The Criterion Collection’s latest bundle of films restored by Martin Scorsese’s World Cinema Project is bookended by two of the largest spectacles in the series to date: Mohammed Lakhdar-Hamina’s Palme d’or-winning Chronicle of the Years of Fire, which reorients the visual language of a David Lean epic around the perspective of a colonized people, and Ardak Amirkulov’s The Fall of Otrar, which was made off and on for a period of years during the collapse of the Soviet Union.
Beginning in the lead-up to the Second World War and carrying through to the period of the postwar Algerian independence movement and eventual war, Chronicle of the Years of Fire centers its vast canvas on Ahmed (Yorgo Voyagis), who uproots his family from a drought-ravaged village to Algiers, where he becomes radicalized by the exploitation he suffers at the hands of French colonists. Lakhdar-Hamina arranges gorgeous but bleak vistas of arid landscapes before slowly shifting into staged recreations of guerilla warfare or French reprisals that focus less on the action itself than the aftermath of bodies littering streets. Galvanizing in its depiction of tribal conflict giving way to solidarity against a common enemy, the 1975 film nonetheless never loses sight of the immense cost of gaining one’s freedom.
The Fall of Otrar details the story of one of Genghis Khan’s most brutal conquests: the eradication of the Khwarazmian Empire after its shah recklessly executed the Mongol’s envoys. Co-written by maverick Russian filmmaker Aleksei German and his wife and frequent collaborator, Svetlana Karmalita, Amirkulov’s 1991 film shares many of that director’s stylistic and thematic preoccupations, as evidenced by the swooning, dreamy long takes and garishly sensual evocation of the filth and fury of pre-modern life.
For all the immensity of its production design and its impressively mounted battle scenes, the film often conveys an intense claustrophobia befitting the siege campaign that brought the walled city of Otrar to its knees. It’s also one of the greatest movies ever made about irreconcilable culture clash, of what happens when two civilizations have such radically different values that neither can comprehend the other and sees annihilation as the only logical response.

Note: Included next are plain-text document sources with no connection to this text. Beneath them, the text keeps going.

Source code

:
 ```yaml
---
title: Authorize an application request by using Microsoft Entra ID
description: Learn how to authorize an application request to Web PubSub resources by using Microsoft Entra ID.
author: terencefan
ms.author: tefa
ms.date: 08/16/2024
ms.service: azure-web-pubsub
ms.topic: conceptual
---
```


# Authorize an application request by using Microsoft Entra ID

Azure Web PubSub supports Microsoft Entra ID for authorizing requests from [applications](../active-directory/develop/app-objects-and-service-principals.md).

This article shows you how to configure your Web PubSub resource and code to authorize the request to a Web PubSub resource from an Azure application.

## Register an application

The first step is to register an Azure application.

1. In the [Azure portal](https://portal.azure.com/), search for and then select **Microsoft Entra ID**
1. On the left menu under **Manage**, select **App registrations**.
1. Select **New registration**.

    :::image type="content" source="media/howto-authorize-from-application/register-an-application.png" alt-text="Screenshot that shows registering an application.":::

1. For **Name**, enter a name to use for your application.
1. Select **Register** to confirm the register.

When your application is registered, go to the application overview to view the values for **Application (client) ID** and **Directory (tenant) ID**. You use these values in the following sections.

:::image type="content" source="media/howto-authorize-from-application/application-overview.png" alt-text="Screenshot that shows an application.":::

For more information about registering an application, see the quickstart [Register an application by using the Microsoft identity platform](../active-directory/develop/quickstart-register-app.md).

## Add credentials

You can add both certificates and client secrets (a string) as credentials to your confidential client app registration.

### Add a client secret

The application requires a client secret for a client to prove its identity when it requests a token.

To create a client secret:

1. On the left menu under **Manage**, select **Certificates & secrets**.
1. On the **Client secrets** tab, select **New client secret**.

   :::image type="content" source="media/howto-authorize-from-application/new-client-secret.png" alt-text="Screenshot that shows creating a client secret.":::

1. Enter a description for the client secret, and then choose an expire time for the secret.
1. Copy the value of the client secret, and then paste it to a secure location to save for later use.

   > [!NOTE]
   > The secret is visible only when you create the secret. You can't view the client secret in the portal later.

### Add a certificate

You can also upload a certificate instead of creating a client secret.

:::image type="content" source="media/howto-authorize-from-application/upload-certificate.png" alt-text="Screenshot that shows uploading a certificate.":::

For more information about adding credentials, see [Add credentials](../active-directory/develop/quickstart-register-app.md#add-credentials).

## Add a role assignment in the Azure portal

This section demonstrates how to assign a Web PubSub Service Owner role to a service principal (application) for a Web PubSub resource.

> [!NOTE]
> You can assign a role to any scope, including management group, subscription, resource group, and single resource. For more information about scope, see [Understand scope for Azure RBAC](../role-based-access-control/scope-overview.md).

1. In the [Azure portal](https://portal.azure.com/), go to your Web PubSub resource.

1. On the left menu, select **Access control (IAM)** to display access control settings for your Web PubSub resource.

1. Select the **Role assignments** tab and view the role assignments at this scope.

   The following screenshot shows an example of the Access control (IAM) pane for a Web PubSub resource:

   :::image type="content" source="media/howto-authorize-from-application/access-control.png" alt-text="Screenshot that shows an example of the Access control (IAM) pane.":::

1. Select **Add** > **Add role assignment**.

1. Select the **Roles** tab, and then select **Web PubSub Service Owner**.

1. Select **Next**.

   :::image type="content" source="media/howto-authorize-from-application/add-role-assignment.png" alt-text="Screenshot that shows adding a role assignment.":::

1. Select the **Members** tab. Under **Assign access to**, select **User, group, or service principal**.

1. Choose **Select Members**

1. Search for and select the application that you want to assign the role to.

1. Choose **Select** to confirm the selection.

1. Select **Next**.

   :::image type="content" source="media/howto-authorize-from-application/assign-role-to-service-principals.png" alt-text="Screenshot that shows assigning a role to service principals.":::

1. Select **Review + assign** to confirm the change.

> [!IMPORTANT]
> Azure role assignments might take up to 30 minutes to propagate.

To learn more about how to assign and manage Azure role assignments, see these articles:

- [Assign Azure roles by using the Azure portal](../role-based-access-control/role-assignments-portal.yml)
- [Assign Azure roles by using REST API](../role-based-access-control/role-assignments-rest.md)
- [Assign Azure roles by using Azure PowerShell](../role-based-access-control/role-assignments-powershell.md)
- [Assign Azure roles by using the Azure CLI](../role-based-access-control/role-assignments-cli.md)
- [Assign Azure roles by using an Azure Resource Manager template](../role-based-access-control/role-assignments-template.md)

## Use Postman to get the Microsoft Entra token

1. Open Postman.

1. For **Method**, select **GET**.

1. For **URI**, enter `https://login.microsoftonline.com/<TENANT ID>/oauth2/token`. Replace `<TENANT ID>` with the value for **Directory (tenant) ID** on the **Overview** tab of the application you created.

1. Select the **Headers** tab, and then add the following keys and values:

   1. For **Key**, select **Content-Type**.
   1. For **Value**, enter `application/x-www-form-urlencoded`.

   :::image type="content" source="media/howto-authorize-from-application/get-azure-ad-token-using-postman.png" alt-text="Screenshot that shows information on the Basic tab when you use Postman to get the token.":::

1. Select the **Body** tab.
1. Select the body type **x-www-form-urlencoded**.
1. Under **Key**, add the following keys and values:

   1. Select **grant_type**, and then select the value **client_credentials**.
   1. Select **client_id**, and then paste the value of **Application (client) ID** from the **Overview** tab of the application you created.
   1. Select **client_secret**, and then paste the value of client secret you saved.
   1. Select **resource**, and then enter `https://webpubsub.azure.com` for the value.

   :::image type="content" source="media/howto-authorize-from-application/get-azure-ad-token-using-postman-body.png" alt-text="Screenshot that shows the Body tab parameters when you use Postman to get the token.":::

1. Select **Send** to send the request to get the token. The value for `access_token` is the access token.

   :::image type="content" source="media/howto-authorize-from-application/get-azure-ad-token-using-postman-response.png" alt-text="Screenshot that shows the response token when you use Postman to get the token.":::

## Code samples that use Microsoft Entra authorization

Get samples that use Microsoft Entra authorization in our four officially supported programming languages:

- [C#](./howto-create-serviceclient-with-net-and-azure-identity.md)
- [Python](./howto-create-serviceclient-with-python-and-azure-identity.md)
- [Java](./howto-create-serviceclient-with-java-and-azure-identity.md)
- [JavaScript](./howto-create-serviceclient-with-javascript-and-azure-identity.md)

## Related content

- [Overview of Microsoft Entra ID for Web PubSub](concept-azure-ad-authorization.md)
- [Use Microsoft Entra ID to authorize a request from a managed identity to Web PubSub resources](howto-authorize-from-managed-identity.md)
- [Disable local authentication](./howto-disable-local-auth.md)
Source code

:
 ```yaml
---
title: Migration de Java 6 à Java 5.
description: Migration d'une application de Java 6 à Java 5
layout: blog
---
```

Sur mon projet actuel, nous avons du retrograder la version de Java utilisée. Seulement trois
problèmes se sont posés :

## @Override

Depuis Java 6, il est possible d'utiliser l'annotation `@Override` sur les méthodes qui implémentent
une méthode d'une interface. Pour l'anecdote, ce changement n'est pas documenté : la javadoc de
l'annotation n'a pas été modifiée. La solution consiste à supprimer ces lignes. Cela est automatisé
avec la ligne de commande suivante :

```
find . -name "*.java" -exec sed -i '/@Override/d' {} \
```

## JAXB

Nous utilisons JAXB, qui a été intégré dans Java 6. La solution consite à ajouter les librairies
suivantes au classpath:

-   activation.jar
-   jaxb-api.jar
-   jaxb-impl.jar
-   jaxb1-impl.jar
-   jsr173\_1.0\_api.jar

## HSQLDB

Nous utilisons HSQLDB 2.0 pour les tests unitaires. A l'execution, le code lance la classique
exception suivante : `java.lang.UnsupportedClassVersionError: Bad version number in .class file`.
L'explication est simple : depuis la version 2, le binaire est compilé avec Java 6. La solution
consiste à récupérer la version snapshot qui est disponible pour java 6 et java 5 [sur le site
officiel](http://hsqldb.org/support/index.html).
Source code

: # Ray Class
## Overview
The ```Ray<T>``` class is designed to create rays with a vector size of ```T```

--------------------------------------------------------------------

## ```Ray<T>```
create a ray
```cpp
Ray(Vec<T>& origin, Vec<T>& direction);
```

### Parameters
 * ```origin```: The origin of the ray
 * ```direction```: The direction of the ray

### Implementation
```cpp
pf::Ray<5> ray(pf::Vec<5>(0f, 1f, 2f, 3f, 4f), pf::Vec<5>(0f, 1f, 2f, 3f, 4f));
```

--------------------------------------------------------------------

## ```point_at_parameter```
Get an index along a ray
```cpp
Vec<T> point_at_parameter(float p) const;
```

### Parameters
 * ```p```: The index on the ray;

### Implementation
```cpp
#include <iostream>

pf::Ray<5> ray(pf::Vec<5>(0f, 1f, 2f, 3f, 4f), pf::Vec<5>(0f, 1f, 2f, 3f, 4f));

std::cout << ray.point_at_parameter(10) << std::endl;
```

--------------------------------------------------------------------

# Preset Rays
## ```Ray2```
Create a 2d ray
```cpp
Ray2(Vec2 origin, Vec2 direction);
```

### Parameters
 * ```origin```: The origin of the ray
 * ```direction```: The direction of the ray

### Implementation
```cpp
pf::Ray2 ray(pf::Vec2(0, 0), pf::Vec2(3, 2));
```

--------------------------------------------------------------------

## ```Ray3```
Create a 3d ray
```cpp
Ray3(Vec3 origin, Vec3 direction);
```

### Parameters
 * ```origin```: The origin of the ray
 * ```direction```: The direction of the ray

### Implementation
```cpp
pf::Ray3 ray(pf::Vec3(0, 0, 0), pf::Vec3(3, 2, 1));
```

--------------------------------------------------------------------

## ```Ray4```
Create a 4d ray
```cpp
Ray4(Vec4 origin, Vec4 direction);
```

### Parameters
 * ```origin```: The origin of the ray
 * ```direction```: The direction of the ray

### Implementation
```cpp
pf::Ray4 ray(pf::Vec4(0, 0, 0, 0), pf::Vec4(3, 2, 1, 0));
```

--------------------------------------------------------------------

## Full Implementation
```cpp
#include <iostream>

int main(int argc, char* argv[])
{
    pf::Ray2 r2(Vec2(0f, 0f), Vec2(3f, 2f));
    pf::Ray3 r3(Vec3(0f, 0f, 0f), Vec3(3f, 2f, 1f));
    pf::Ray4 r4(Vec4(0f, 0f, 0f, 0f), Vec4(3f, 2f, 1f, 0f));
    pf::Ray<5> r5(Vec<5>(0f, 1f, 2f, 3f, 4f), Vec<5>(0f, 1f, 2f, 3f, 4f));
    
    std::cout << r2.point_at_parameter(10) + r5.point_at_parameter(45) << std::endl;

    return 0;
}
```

Sandwiched between these colossal works are two comparatively shorter features: Idrissa Ouédraogo’s 1987 debut, Yam Daabo, and G. Aravindan’s Kummatty, from 1979. Yam Daabo’s title translates to “The Choice,” a brutal and multivalent irony considering the hardships on display, which range from economic desperation to the false promise of urban prosperity for rural transplants to the violently possessive tug of war by two suitors for the same woman.
Ouédraogo is anti-lyrical in his approach, presenting this harsh land in stark cuts and minimally moving shots and filling the soundtrack with the sounds of hoes tilling rocky soil and the occasional snap of gunfire. And yet, the film also takes care to point out the grace that people extend to each other even at the height of conflict. A handshake between fathers dissipates the tensions raised by their competing teenage sons, and elsewhere, a show of humanity from a seemingly lost soul toward an old friend inspires the latter to return to a home he abandoned.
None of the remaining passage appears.